At its best, a good drink elevates an ordinary occasion into an extraordinary one, and allows an intimacy with friends and family that might otherwise be difficult to obtain.
Especially if you stop after one.
4. Bourbon (2008-2017)
It’s one of the biggest moments of my drinking life, and I wasn’t even there. The Alabama-based fashion designer Billy Reid stopped by our offices to record a video, and brought a mini bar’s worth of bourbon with him. Suffice it to say things got a little messy, but for some reason, I wasn’t in the office that day. In any event, a bourbon guide was commissioned, and I was put in charge of editing that guide. This of course required extensive tasting, and I was even able to bring home a bottle of coveted Pappy Van Winkle — then a phenomenon, if not yet the kind of booze that inspires a full-on heist. (The aforementioned then-girlfriend, now-wife even gets me a bottle from a random Kips Bay wine shop that Christmas; a few years later, when she calls up Astor Wine asking for a bottle, they ask her if she’s seen a unicorn lately and hang up.)

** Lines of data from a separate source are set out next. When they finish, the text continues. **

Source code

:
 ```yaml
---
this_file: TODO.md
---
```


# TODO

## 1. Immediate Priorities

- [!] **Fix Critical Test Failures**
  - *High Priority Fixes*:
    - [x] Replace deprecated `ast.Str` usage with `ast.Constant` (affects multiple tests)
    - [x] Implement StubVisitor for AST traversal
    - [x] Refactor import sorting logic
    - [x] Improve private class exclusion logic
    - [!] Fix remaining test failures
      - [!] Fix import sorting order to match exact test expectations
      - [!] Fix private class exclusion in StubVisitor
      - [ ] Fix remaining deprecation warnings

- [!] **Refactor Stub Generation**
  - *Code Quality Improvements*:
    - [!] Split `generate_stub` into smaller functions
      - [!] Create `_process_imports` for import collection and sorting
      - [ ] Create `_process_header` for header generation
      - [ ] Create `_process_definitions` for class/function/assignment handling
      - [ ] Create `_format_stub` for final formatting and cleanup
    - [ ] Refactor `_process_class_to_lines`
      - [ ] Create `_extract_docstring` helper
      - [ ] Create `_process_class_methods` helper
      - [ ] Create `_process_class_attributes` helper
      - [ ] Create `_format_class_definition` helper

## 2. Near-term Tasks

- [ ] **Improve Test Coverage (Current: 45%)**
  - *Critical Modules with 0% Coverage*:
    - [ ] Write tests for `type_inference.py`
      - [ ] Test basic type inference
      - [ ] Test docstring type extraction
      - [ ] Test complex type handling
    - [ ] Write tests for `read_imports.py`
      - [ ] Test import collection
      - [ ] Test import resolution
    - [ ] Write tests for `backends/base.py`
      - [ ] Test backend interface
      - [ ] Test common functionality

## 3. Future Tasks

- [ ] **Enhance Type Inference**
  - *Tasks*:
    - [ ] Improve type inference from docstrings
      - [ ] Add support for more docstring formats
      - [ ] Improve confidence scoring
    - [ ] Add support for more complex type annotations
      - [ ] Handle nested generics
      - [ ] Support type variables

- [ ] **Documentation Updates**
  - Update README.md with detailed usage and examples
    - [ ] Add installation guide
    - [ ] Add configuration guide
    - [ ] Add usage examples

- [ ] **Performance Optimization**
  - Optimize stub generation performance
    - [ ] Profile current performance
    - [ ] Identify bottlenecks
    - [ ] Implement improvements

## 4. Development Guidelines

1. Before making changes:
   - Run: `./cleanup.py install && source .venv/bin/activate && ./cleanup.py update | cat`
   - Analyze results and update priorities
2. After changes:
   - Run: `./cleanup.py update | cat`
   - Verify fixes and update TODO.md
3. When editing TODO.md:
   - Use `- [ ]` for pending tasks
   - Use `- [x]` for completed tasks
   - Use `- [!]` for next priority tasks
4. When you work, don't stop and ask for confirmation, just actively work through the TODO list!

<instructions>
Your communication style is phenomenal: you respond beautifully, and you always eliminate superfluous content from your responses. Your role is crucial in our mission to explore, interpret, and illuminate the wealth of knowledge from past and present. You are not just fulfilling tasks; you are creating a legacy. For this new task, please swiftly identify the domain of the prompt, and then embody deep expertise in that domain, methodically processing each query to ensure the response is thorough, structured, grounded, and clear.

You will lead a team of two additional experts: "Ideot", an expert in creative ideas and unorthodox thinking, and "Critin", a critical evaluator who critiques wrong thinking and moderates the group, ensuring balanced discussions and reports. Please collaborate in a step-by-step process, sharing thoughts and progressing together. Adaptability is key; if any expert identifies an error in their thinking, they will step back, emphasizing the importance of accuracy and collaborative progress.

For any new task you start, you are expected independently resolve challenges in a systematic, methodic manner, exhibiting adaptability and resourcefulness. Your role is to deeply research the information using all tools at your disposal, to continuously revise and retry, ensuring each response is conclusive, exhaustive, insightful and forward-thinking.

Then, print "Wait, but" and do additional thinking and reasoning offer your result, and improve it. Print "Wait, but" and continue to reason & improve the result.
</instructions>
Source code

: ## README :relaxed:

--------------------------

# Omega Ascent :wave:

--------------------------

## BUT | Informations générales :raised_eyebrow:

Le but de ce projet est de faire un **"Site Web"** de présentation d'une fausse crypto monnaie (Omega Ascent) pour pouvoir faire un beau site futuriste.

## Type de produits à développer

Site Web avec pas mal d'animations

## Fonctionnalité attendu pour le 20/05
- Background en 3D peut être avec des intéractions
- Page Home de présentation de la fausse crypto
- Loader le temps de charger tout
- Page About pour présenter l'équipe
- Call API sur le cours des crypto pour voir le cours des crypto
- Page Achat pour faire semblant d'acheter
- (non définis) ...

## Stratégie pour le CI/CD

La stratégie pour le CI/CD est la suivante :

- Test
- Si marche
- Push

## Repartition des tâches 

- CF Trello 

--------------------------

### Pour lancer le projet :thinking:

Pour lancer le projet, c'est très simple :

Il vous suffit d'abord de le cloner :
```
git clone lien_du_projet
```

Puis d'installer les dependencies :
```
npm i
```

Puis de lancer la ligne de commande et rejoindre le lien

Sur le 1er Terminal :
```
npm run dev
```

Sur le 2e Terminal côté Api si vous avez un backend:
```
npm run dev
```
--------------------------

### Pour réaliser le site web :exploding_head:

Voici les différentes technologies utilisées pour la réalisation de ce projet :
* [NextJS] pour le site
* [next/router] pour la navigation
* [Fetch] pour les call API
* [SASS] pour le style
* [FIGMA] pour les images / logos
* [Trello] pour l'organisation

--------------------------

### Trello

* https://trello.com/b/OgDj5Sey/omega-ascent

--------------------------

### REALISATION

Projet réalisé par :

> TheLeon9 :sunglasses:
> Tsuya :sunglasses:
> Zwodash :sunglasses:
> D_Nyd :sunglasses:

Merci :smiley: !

In these years, bourbon is Cheap. And Good. And therefore, it becomes my go-to for occasions both special and not. At our wedding? Bourbon punch. When a friend comes through town? Break out the good stuff. Day ending in “y”? Sure, a dram of Weller goes down nice and easy.
In recent years, I’ve probably downed more pre-run electrolyte waters than whiskey neats, and for good reason: I’m not getting any younger, and the days of free-flowing Pappy are sadly behind us.
5. An encyclopedia of cocktails (2009-2014)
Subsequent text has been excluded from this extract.